Posted on 06/25/2018 3:28:41 PM PDT by Mariner

Republican Senate nominee Corey Stewart said that he doesn’t believe that the Civil War was fought over the issue of slavery, arguing that it was mostly about states’ rights.

In a Monday interview with Hill.TV’s “Rising,” Stewart, who recently won the GOP nomination in the Virginia Senate race, said that not all parts of Virginia’s history are “pretty.”

But he said he doesn’t associate slavery with the war.

“I don’t at all.
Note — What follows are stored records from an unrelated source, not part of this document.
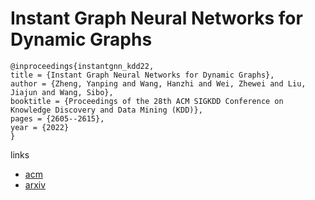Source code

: # Instant Graph Neural Networks for Dynamic Graphs

```
@inproceedings{instantgnn_kdd22,
title = {Instant Graph Neural Networks for Dynamic Graphs},
author = {Zheng, Yanping and Wang, Hanzhi and Wei, Zhewei and Liu, Jiajun and Wang, Sibo},
booktitle = {Proceedings of the 28th ACM SIGKDD Conference on Knowledge Discovery and Data Mining (KDD)},
pages = {2605--2615},
year = {2022}
}
```

links
- [acm](https://dl.acm.org/doi/10.1145/3534678.3539352)
- [arxiv](https://arxiv.org/abs/2206.01379)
If you look at the history, that’s not what it meant at all, and I don’t believe that the Civil War was ultimately fought over the issue of slavery,” Stewart said.

When “Rising” co-host Krystal Ball pressed him again if the Civil War was “significantly” fought over slavery, Stewart said some of them talked about slavery, but added that most soldiers never owned slaves and “they didn’t fight to preserve the institution of slavery.”

“We have to put ourselves in the shoes of the people who were fighting at that time and from their perspective, they saw it as a federal intrusion of the state,” he said.

Stewart also said he doesn’t support a Richmond elementary school named after a Confederate general deciding to rename it after former President Obama.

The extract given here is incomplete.